I grew up in an Air Force family. We moved so often, that my sister and I can remember what grade we were in when specific events happened, simply by recalling the place we were at. Fell down the long staircase – I must have been three because we were living in Tennessee; climbed trees with Phillip Van Stavern and he fell out of a pine and broke his arm – I was five, because we were at Shaw Field in South Carolina; Brownie Scouts with Diane Marie Hart and Ivy McKee – 3rd grade, Sembach Air Base in Germany; learned to hula hoop – must have been 5th grade because we were living on Holmes Drive in Colorado Springs.
People who grew up in one place (like my brother-in-law) often aren’t sure what grade they were in when specific events happened. It all runs together smoothly with a common background. They’ll remember elementary school times from high school times, of course, but those lazy summers in between school years have a timeless quality for them that military brats almost never had.
I think my bees are like that. They’re born, grow up, work, and die in one hive for the six weeks they live. In the winter, worker bees live longer because they’re not out wearing their wings off with all the foraging.

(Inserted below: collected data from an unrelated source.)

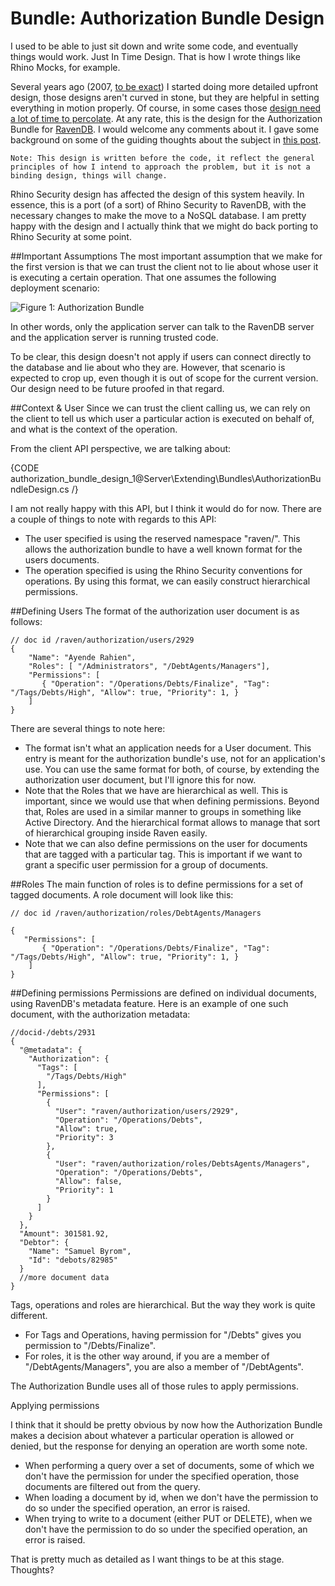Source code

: # Bundle: Authorization Bundle Design

I used to be able to just sit down and write some code, and eventually things would work. Just In Time Design. That is how I wrote things like Rhino Mocks, for example.

Several years ago (2007, [to be exact](http://ayende.com/blog/2958/a-vision-of-enterprise-platform-security-infrastructure)) I started doing more detailed upfront design, those designs aren't curved in stone, but they are helpful in setting everything in motion properly. Of course, in some cases those [design need a lot of time to percolate](http://ayende.com/blog/3897/designing-a-document-database). At any rate, this is the design for the Authorization Bundle for [RavenDB](http://ravendb.net/). I would welcome any comments about it. I gave some background on some of the guiding thoughts about the subject in [this post](http://ayende.com/blog/4559/real-world-authorization-implementation-considerations).

    Note: This design is written before the code, it reflect the general principles of how I intend to approach the problem, but it is not a binding design, things will change.

Rhino Security design has affected the design of this system heavily. In essence, this is a port (of a sort) of Rhino Security to RavenDB, with the necessary changes to make the move to a NoSQL database. I am pretty happy with the design and I actually think that we might do back porting to Rhino Security at some point.

##Important Assumptions
The most important assumption that we make for the first version is that we can trust the client not to lie about whose user it is executing a certain operation. That one assumes the following deployment scenario:

![Figure 1: Authorization Bundle](images/authorization_bundle_faq.png)

In other words, only the application server can talk to the RavenDB server and the application server is running trusted code.

To be clear, this design doesn't not apply if users can connect directly to the database and lie about who they are. However, that scenario is expected to crop up, even though it is out of scope for the current version. Our design need to be future proofed in that regard.

##Context & User
Since we can trust the client calling us, we can rely on the client to tell us which user a particular action is executed on behalf of, and what is the context of the operation.

From the client API perspective, we are talking about:

{CODE authorization_bundle_design_1@Server\Extending\Bundles\AuthorizationBundleDesign.cs /}

I am not really happy with this API, but I think it would do for now. There are a couple of things to note with regards to this API:

* The user specified is using the reserved namespace "raven/". This allows the authorization bundle to have a well known format for the users documents.
* The operation specified is using the Rhino Security conventions for operations. By using this format, we can easily construct hierarchical permissions.

##Defining Users
The format of the authorization user document is as follows:

    // doc id /raven/authorization/users/2929
    {
        "Name": "Ayende Rahien",
        "Roles": [ "/Administrators", "/DebtAgents/Managers"],
        "Permissions": [
           { "Operation": "/Operations/Debts/Finalize", "Tag": "/Tags/Debts/High", "Allow": true, "Priority": 1, }
        ]
    }

There are several things to note here:

* The format isn't what an application needs for a User document. This entry is meant for the authorization bundle's use, not for an application's use. You can use the same format for both, of course, by extending the authorization user document, but I'll ignore this for now.
* Note that the Roles that we have are hierarchical as well. This is important, since we would use that when defining permissions. Beyond that, Roles are used in a similar manner to groups in something like Active Directory. And the hierarchical format allows to manage that sort of hierarchical grouping inside Raven easily.
* Note that we can also define permissions on the user for documents that are tagged with a particular tag. This is important if we want to grant a specific user permission for a group of documents.

##Roles
The main function of roles is to define permissions for a set of tagged documents. A role document will look like this:

    // doc id /raven/authorization/roles/DebtAgents/Managers

    {
       "Permissions": [
           { "Operation": "/Operations/Debts/Finalize", "Tag": "/Tags/Debts/High", "Allow": true, "Priority": 1, }
        ]
    }

##Defining permissions
Permissions are defined on individual documents, using RavenDB's metadata feature. Here is an example of one such document, with the authorization metadata:

    //docid-/debts/2931
    {
      "@metadata": {
        "Authorization": {
          "Tags": [
            "/Tags/Debts/High"
          ],
          "Permissions": [
            {
              "User": "raven/authorization/users/2929",
              "Operation": "/Operations/Debts",
              "Allow": true,
              "Priority": 3
            },
            {
              "User": "raven/authorization/roles/DebtsAgents/Managers",
              "Operation": "/Operations/Debts",
              "Allow": false,
              "Priority": 1
            }
          ]
        }
      },
      "Amount": 301581.92,
      "Debtor": {
        "Name": "Samuel Byrom",
        "Id": "debots/82985"
      }
      //more document data
    }

Tags, operations and roles are hierarchical. But the way they work is quite different.

* For Tags and Operations, having permission for "/Debts" gives you permission to "/Debts/Finalize".
* For roles, it is the other way around, if you are a member of "/DebtAgents/Managers", you are also a member of "/DebtAgents".

The Authorization Bundle uses all of those rules to apply permissions.

Applying permissions

I think that it should be pretty obvious by now how the Authorization Bundle makes a decision about whatever a particular operation is allowed or denied, but the response for denying an operation are worth some note.

* When performing a query over a set of documents, some of which we don't have the permission for under the specified operation, those documents are filtered out from the query.
* When loading a document by id, when we don't have the permission to do so under the specified operation, an error is raised.
* When trying to write to a document (either PUT or DELETE), when we don't have the permission to do so under the specified operation, an error is raised.

That is pretty much as detailed as I want things to be at this stage. Thoughts?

But still – their entire life is bounded within a five-mile radius of the hive.
Bees that are born into a commercial hive, however, must have a military-brat existence, being hauled from one end of the country to another, following the crops as they blossom at different times in a wave from south to north or from east to west. One week they’ll be in the almond groves of California, and the next week in the Midwest for the alfalfa or clover. Avocados here, peach trees there. They cope, of course, but I wonder if they ever wonder what happened to some of their hive-mates that didn’t make it back to the hive before the forklift came to load them back on the truck.
I still wonder about Phillip and Ivy and Diane Marie.
BEEattitude for Day # 222:
Blessed are those who keep in touch with friends from childhood, for they shall see the sweep of changes as the people they know mature.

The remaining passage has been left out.